(Entries shown)

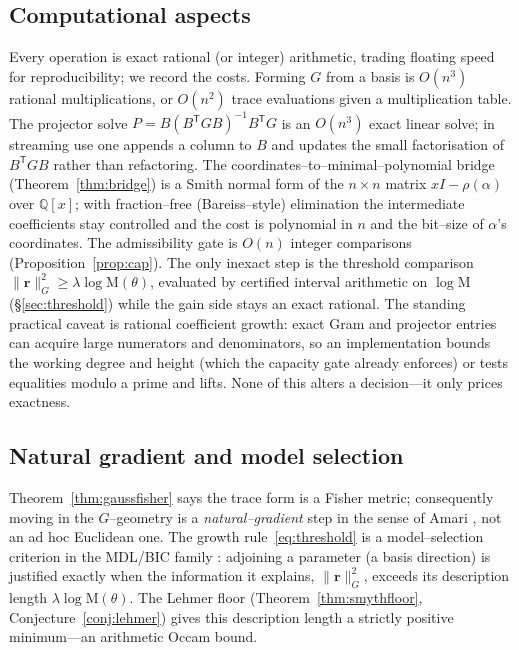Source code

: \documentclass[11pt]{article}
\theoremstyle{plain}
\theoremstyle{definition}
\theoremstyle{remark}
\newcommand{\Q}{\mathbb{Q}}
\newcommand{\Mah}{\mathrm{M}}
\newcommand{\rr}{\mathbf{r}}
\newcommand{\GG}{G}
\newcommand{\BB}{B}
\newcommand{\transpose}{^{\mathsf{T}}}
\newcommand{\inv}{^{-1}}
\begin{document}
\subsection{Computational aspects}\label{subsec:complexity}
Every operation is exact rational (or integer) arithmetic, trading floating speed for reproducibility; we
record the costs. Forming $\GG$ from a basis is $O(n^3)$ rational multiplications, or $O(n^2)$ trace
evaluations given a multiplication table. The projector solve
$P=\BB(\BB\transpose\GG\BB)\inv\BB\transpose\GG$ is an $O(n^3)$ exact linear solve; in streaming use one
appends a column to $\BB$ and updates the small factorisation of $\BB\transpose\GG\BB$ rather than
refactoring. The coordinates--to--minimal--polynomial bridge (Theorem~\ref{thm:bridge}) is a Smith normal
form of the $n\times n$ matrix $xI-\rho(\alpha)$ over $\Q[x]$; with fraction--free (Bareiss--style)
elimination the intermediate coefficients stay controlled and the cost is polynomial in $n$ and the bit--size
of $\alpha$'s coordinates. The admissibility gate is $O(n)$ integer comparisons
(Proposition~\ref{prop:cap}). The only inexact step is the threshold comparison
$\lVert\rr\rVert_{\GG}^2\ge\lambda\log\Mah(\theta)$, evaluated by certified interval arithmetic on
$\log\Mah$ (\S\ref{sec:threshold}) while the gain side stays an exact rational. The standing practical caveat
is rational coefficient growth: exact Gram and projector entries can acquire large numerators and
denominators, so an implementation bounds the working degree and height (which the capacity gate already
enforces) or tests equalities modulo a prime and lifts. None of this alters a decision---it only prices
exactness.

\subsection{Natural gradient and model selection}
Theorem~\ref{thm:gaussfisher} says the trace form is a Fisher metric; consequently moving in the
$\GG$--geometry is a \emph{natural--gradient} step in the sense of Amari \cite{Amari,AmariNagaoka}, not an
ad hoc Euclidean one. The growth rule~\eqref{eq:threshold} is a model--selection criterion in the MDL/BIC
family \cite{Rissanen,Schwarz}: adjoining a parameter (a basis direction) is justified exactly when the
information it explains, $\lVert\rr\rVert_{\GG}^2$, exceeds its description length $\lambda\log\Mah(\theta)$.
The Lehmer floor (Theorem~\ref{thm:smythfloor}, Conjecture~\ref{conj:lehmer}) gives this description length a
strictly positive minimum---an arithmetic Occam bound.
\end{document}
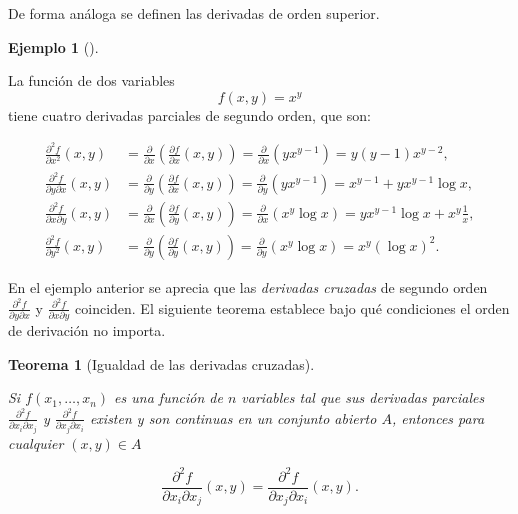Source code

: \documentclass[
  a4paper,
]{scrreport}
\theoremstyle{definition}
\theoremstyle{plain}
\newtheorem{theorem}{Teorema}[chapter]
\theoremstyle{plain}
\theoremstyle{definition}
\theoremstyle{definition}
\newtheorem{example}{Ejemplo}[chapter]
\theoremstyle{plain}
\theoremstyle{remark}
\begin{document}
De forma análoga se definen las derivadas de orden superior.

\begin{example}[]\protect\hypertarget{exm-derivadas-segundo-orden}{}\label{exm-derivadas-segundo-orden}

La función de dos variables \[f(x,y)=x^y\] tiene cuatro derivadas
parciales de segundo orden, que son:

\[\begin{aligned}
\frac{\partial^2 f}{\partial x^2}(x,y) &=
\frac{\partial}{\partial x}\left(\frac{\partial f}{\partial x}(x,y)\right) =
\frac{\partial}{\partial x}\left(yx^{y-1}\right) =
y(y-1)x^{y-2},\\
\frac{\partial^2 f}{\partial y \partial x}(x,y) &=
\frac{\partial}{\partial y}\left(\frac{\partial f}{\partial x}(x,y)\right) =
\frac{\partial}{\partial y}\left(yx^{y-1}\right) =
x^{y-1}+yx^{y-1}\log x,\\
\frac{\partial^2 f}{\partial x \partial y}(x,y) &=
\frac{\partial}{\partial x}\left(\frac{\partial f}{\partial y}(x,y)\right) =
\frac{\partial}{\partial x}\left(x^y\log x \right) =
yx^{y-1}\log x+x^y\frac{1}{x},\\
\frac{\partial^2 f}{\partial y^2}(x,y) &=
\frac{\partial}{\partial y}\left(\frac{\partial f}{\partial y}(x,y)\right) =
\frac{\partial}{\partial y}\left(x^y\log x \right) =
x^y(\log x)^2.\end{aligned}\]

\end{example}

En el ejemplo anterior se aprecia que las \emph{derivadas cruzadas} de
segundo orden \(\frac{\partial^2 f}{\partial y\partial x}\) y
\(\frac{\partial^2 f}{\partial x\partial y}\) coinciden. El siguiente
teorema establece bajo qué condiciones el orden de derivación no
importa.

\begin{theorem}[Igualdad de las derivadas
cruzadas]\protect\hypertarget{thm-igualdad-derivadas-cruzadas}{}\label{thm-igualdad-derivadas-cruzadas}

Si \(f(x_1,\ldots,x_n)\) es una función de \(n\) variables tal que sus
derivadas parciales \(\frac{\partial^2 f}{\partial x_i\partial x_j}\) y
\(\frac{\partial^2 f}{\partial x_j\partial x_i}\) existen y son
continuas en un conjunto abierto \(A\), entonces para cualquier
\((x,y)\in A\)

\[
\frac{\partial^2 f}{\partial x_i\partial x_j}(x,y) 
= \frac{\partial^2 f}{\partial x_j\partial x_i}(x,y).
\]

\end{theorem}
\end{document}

(End Entries shown)

What is expected: Write out every line from the entries where "documentclass" appears.

Answer box:
: \documentclass[11pt]{article}
: \documentclass[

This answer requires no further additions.